Después de unas semanas más, tristes noticias para los seguidores del jinete del burro se extendieron por toda la ajetreada ciudad. Este campesino que hablaba por amor a todos, que hablaba por amor a sí mismo, que hablaba por la verdad por encima del beneficio personal, había sido ejecutado por las enredadas autoridades por temor a que perturbara la paz: ¡un hombre que no hablaba de otra cosa que de paz!
Sorprendentemente, la noticia se extendió lentamente entre los creyentes, sumisos pero revividos, de que su amado líder y amigo había resucitado. Un par de seguidores intentaron ganarse mi lealtad. Incluso vinieron a mi puerta. Cortésmente me negué, agarré mi chaqueta y me dirigí a mi amado Monte de los Olivos para sentarme en una roca, bañarme en soledad y apreciar el paisaje.

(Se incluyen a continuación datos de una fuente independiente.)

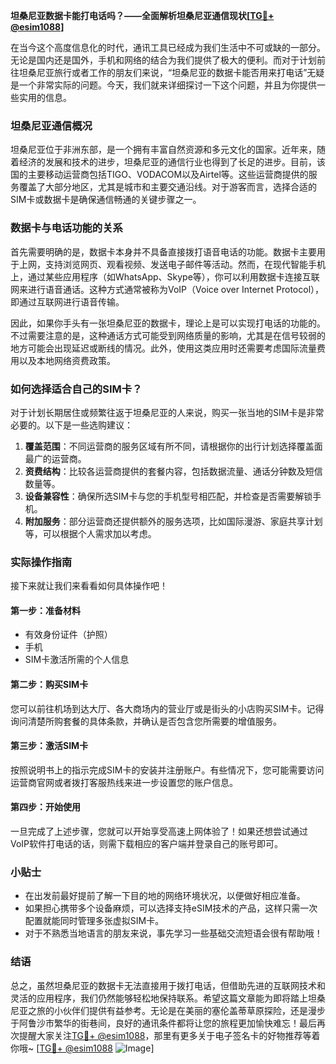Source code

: **坦桑尼亚数据卡能打电话吗？——全面解析坦桑尼亚通信现状[[TG💪+ @esim1088](https://t.me/s/esim1088)]**

在当今这个高度信息化的时代，通讯工具已经成为我们生活中不可或缺的一部分。无论是国内还是国外，手机和网络的结合为我们提供了极大的便利。而对于计划前往坦桑尼亚旅行或者工作的朋友们来说，“坦桑尼亚的数据卡能否用来打电话”无疑是一个非常实际的问题。今天，我们就来详细探讨一下这个问题，并且为你提供一些实用的信息。

### 坦桑尼亚通信概况

坦桑尼亚位于非洲东部，是一个拥有丰富自然资源和多元文化的国家。近年来，随着经济的发展和技术的进步，坦桑尼亚的通信行业也得到了长足的进步。目前，该国的主要移动运营商包括TIGO、VODACOM以及Airtel等。这些运营商提供的服务覆盖了大部分地区，尤其是城市和主要交通沿线。对于游客而言，选择合适的SIM卡或数据卡是确保通信畅通的关键步骤之一。

### 数据卡与电话功能的关系

首先需要明确的是，数据卡本身并不具备直接拨打语音电话的功能。数据卡主要用于上网，支持浏览网页、观看视频、发送电子邮件等活动。然而，在现代智能手机上，通过某些应用程序（如WhatsApp、Skype等），你可以利用数据卡连接互联网来进行语音通话。这种方式通常被称为VoIP（Voice over Internet Protocol），即通过互联网进行语音传输。

因此，如果你手头有一张坦桑尼亚的数据卡，理论上是可以实现打电话的功能的。不过需要注意的是，这种通话方式可能受到网络质量的影响，尤其是在信号较弱的地方可能会出现延迟或断线的情况。此外，使用这类应用时还需要考虑国际流量费用以及本地网络资费政策。

### 如何选择适合自己的SIM卡？

对于计划长期居住或频繁往返于坦桑尼亚的人来说，购买一张当地的SIM卡是非常必要的。以下是一些选购建议：

1. **覆盖范围**：不同运营商的服务区域有所不同，请根据你的出行计划选择覆盖面最广的运营商。
2. **资费结构**：比较各运营商提供的套餐内容，包括数据流量、通话分钟数及短信数量等。
3. **设备兼容性**：确保所选SIM卡与您的手机型号相匹配，并检查是否需要解锁手机。
4. **附加服务**：部分运营商还提供额外的服务选项，比如国际漫游、家庭共享计划等，可以根据个人需求加以考虑。

### 实际操作指南

接下来就让我们来看看如何具体操作吧！

#### 第一步：准备材料
- 有效身份证件（护照）
- 手机
- SIM卡激活所需的个人信息

#### 第二步：购买SIM卡
您可以前往机场到达大厅、各大商场内的营业厅或是街头的小店购买SIM卡。记得询问清楚所购套餐的具体条款，并确认是否包含您所需要的增值服务。

#### 第三步：激活SIM卡
按照说明书上的指示完成SIM卡的安装并注册账户。有些情况下，您可能需要访问运营商官网或者拨打客服热线来进一步设置您的账户信息。

#### 第四步：开始使用
一旦完成了上述步骤，您就可以开始享受高速上网体验了！如果还想尝试通过VoIP软件打电话的话，则需下载相应的客户端并登录自己的账号即可。

### 小贴士

- 在出发前最好提前了解一下目的地的网络环境状况，以便做好相应准备。
- 如果担心携带多个设备麻烦，可以选择支持eSIM技术的产品，这样只需一次配置就能同时管理多张虚拟SIM卡。
- 对于不熟悉当地语言的朋友来说，事先学习一些基础交流短语会很有帮助哦！

### 结语

总之，虽然坦桑尼亚的数据卡无法直接用于拨打电话，但借助先进的互联网技术和灵活的应用程序，我们仍然能够轻松地保持联系。希望这篇文章能为即将踏上坦桑尼亚之旅的小伙伴们提供有益参考。无论是在美丽的塞伦盖蒂草原探险，还是漫步于阿鲁沙市繁华的街巷间，良好的通讯条件都将让您的旅程更加愉快难忘！最后再次提醒大家关注[TG💪+ @esim1088](https://t.me/s/esim1088)，那里有更多关于电子签名卡的好物推荐等着你哦~ [[TG💪+ @esim1088](https://t.me/s/esim1088) ![Image](https://i.postimg.cc/4NQfJmqS/Snipaste-2025-05-13-00-14-12.png)]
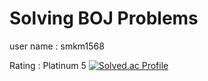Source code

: # Solving BOJ Problems 
user name : smkm1568 

Rating : Platinum 5
[![Solved.ac Profile](http://mazassumnida.wtf/api/v2/generate_badge?boj=smkm1568)](https://solved.ac/smkm1568/)
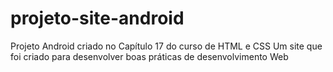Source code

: # projeto-site-android
Projeto Android criado no Capítulo 17 do curso de HTML e CSS
Um site que foi criado para desenvolver boas práticas de desenvolvimento Web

Ojalá pudiera escribir un final pacífico, pero las fuerzas del miedo nunca descansan. Mi vecino judío pronto fue arrestado por adorar con la nueva y entusiasta secta. Su importante estatus también había sacudido los cimientos del poder.
Sin tener en cuenta mi propia seguridad, me apresuré a visitar a mi querido amigo… pero ya era demasiado tarde. Nadie me informaría de los detalles, y ni siquiera pude atender su cuerpo destrozado.
Ahora, estoy sentado en un rincón oscuro detenido por sospechas de conexiones. Y ahora, veo por qué hubo tanto alboroto cuando un campesino carpintero de Nazaret entró en Jerusalén como si fuera un rey conquistador. Veo por qué no huyó aunque su vida estaba claramente en peligro. Un buen amigo siempre está presente, ya sea en persona o en espíritu.